*Exercise description*. Look below for the line holding "- Why Position Matters" and the line holding "- T5, DistilBERT, and Other Variants". Transcribe exactly those lines and all lines between them, nothing more.

Dataset items
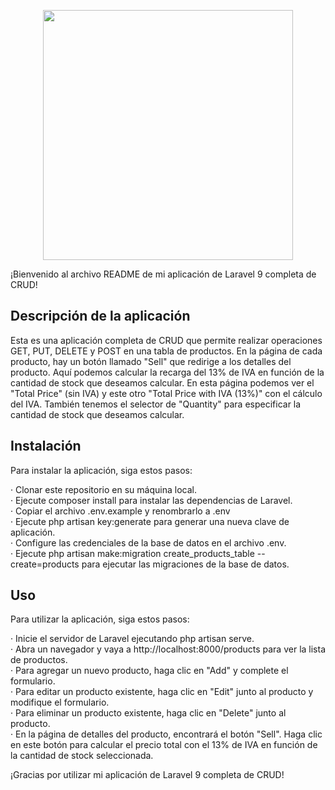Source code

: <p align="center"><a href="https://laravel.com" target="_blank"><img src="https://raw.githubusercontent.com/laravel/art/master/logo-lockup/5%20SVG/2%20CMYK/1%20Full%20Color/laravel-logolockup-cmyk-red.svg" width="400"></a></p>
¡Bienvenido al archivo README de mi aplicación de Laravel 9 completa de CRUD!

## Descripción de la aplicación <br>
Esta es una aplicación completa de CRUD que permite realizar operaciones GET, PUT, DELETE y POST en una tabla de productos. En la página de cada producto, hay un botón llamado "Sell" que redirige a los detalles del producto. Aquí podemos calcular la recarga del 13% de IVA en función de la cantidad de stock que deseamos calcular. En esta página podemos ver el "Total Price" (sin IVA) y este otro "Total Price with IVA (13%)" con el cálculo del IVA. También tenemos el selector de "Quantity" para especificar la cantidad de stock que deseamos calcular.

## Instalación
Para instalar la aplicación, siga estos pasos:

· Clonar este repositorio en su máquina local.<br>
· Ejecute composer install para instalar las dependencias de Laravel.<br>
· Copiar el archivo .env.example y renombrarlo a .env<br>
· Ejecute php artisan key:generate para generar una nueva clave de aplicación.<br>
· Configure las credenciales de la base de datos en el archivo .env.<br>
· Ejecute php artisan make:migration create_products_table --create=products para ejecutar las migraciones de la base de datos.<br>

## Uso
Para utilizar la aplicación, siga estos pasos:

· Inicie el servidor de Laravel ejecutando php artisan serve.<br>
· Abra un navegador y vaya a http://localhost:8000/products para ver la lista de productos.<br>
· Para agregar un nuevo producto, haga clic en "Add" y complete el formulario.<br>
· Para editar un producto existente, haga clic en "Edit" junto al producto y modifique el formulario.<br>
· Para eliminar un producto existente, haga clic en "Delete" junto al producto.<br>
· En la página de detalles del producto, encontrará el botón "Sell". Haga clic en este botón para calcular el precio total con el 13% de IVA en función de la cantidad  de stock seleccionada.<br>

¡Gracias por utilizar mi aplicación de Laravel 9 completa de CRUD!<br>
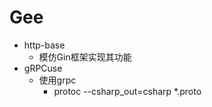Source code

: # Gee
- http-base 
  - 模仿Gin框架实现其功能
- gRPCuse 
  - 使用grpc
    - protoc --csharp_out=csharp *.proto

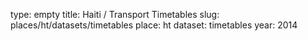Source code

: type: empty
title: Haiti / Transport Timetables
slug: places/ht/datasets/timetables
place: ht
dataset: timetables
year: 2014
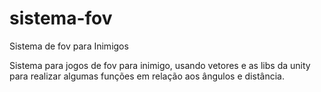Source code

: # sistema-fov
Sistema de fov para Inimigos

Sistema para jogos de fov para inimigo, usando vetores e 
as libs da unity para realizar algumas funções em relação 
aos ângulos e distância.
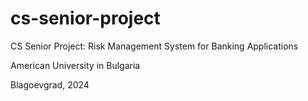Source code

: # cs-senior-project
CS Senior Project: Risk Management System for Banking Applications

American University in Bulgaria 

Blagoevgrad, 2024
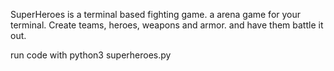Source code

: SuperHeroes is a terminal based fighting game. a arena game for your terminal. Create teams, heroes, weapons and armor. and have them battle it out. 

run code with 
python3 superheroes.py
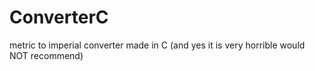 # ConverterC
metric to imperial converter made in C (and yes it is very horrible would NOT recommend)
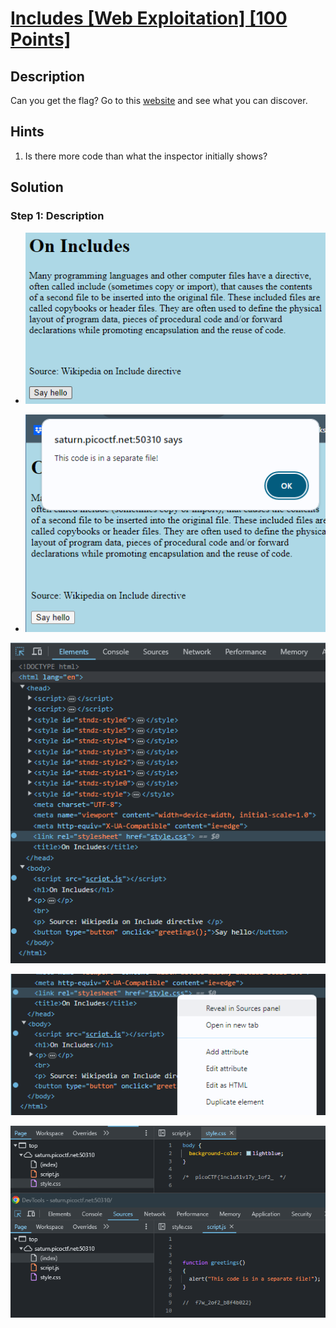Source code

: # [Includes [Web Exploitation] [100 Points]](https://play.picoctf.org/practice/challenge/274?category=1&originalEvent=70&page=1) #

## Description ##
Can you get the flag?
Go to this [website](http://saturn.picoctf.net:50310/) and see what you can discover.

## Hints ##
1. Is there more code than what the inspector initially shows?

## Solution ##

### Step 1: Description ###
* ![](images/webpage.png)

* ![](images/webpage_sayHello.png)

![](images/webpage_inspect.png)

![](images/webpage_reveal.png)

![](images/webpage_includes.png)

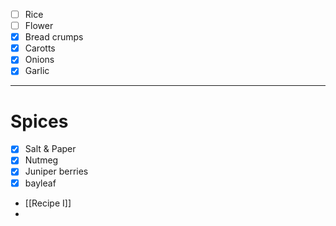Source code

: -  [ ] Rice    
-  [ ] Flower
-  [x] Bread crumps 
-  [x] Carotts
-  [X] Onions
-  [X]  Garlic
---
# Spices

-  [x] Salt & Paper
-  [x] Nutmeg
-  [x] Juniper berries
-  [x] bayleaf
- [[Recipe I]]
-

---

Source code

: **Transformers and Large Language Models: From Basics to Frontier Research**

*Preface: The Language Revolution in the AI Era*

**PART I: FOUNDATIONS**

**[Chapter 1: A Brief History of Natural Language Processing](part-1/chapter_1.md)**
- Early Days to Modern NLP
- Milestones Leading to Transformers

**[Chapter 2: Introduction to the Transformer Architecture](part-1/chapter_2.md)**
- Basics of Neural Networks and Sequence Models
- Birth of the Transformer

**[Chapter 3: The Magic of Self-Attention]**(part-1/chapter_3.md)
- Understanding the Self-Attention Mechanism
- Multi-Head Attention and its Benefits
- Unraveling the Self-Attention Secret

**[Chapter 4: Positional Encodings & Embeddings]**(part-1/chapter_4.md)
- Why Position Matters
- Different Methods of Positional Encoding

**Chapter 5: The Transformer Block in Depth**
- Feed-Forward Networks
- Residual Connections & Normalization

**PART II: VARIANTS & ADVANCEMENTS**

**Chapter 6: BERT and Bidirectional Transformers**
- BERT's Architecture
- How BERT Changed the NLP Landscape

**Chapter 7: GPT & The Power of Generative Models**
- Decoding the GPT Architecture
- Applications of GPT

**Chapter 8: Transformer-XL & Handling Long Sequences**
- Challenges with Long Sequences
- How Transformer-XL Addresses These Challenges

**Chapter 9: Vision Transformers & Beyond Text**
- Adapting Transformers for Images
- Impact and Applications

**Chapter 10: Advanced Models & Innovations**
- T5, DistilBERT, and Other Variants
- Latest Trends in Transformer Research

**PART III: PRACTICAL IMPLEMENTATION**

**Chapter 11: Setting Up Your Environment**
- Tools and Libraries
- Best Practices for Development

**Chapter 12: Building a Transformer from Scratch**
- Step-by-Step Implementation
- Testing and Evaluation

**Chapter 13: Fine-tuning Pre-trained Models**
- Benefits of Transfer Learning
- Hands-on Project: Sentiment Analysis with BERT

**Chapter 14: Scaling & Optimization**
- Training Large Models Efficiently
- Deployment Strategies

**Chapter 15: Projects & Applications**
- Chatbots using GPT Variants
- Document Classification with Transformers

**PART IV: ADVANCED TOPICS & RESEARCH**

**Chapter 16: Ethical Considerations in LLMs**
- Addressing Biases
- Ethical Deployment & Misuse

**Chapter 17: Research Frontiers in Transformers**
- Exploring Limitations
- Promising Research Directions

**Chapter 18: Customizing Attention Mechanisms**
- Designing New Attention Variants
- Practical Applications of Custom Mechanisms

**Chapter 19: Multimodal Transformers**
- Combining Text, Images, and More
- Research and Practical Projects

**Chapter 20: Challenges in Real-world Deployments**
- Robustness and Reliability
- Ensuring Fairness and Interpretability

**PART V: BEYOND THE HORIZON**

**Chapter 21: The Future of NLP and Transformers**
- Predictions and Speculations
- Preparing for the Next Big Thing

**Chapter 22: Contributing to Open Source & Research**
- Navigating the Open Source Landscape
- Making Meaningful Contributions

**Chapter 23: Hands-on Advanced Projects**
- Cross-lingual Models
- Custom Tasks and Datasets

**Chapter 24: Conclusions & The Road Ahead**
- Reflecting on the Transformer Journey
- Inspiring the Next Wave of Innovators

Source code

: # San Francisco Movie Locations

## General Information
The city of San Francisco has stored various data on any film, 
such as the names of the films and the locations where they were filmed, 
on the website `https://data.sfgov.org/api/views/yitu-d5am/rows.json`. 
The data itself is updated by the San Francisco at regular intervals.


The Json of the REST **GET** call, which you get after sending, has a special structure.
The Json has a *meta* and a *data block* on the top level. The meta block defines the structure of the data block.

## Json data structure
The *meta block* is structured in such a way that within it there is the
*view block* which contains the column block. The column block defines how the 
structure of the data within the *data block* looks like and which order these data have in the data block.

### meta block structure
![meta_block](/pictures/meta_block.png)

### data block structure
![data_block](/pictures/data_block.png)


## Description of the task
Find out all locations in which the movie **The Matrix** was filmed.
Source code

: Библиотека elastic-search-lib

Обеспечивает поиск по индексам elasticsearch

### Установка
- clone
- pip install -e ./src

*Task answer*.
- Why Position Matters
- Different Methods of Positional Encoding

**Chapter 5: The Transformer Block in Depth**
- Feed-Forward Networks
- Residual Connections & Normalization

**PART II: VARIANTS & ADVANCEMENTS**

**Chapter 6: BERT and Bidirectional Transformers**
- BERT's Architecture
- How BERT Changed the NLP Landscape

**Chapter 7: GPT & The Power of Generative Models**
- Decoding the GPT Architecture
- Applications of GPT

**Chapter 8: Transformer-XL & Handling Long Sequences**
- Challenges with Long Sequences
- How Transformer-XL Addresses These Challenges

**Chapter 9: Vision Transformers & Beyond Text**
- Adapting Transformers for Images
- Impact and Applications

**Chapter 10: Advanced Models & Innovations**
- T5, DistilBERT, and Other Variants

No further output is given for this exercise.